21 juillet 1969 :
Chacun garde en mémoire la date à laquelle l'homme a marché pour la première fois sur la Lune, mais qui se rappelle quand son sol a été foulé pour la dernière fois ? D'ailleurs, qui sait combien de jours met une fusée pour l'atteindre et combien de modules lunaires et de rovers, ces petits véhicules d'exploration, y séjournent encore ?1 Si vous pensiez être incollable sur le débarquement lunaire, l'ouvrage sobrement intitulé Apollo de Zack Scott pourrait vous mettre en défaut. Le livre ne comporte que 160 pages, mais il constitue une mine d'informations sur l'épopée spatiale qui s'est déroulée entre 1961 et 1972. Certes, les films américains nous ont déjà familiarisés avec les coulisses de ce programme d'exception : d'Apollo 13 qui raconte la réussite in extremis d'une mission mal engagée, au plus récent First Man qui met l'accent sur les drames ayant accompagné le plus célèbre petit pas du monde, en passant par Les Figures de l'ombre qui montre les harassants allers-retours de mathématiciennes afro-américaines entre les bâtiments ségrégués de la NASA. Pour autant, le livre Apollo réussit l'exploit de nous en apprendre encore sur ces onze années qui ont donné une nouvelle dimension aux rêves humains.
LA LUNE PAR LE MENU
L'ouvrage de Zack Scott synthétise en infographies des informations émises par la NASA elle-même. Dès sa création en 1958, l'agence spatiale américaine a accompagné ses missions d'une communication abondante.

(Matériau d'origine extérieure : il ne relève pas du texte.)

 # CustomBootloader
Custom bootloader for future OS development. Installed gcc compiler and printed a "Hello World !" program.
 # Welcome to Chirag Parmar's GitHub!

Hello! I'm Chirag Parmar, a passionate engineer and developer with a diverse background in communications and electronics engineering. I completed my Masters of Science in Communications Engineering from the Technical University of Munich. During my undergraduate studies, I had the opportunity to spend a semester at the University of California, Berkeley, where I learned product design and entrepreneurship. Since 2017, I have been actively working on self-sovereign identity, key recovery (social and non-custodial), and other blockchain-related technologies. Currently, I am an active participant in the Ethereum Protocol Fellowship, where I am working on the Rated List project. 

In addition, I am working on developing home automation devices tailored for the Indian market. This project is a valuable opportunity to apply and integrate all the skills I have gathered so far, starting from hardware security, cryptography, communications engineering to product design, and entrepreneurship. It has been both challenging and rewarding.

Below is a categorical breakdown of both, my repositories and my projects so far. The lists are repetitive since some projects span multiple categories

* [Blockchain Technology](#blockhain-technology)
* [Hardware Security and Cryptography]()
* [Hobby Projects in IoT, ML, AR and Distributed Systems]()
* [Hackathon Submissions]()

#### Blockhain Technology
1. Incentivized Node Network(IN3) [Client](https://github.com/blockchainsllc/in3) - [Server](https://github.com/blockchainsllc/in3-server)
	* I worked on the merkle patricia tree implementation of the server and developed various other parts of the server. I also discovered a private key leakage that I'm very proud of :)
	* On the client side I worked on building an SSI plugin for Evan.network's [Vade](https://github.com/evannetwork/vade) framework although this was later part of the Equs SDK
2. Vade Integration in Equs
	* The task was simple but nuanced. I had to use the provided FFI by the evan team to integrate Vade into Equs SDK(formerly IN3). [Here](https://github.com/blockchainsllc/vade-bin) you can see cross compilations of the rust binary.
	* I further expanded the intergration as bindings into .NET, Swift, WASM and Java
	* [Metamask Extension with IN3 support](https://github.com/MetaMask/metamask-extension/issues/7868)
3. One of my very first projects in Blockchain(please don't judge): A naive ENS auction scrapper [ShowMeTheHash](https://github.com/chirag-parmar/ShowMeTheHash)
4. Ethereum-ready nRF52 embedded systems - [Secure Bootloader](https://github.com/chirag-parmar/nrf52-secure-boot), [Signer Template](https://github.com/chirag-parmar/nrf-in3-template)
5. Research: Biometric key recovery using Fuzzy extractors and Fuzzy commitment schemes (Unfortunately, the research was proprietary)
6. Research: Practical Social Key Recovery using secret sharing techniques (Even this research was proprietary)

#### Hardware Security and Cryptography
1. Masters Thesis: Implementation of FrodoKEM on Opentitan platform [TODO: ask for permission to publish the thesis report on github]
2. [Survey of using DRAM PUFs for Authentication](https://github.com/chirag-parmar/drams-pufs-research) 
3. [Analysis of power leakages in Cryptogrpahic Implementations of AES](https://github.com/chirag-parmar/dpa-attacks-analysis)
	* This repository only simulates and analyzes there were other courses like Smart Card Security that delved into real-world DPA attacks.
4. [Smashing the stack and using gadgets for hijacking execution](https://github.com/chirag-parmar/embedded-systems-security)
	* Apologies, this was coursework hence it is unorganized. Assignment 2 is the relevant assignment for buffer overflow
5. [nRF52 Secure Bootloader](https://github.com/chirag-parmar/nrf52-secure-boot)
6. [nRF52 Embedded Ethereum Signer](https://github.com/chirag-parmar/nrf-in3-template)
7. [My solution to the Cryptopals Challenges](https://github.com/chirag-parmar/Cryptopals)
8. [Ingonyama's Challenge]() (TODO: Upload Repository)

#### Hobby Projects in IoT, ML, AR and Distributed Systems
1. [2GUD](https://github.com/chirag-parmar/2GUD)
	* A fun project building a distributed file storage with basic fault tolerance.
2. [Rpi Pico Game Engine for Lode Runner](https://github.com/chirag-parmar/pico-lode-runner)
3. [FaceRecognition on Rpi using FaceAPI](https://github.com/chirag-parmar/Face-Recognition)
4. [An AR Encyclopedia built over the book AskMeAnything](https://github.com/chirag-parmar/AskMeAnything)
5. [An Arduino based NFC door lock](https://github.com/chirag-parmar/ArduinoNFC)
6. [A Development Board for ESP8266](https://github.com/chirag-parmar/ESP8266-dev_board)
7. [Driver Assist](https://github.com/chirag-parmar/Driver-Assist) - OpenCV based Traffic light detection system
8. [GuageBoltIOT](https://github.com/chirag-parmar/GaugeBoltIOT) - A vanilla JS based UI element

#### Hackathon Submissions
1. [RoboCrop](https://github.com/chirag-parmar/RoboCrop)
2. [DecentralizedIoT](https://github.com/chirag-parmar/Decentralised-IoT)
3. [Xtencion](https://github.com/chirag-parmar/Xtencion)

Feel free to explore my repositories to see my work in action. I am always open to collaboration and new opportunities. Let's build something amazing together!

Depuis quelques années, elle met librement à disposition des scientifiques et amateurs son patrimoine documentaire : des rapports et articles de recherche mais aussi des centaines de milliers de documents audio, photo et vidéo, jusqu'à une collection de GIF. C'est à ce puits de données que s'est abreuvé Zack Scott, un ancien technicien aéronautique de la Royal Air Force britannique, reconverti dans le graphisme. Il fallait bien cette alliance de compétences pour rendre compte d'une histoire d'ingénierie compréhensible par le plus grand nombre.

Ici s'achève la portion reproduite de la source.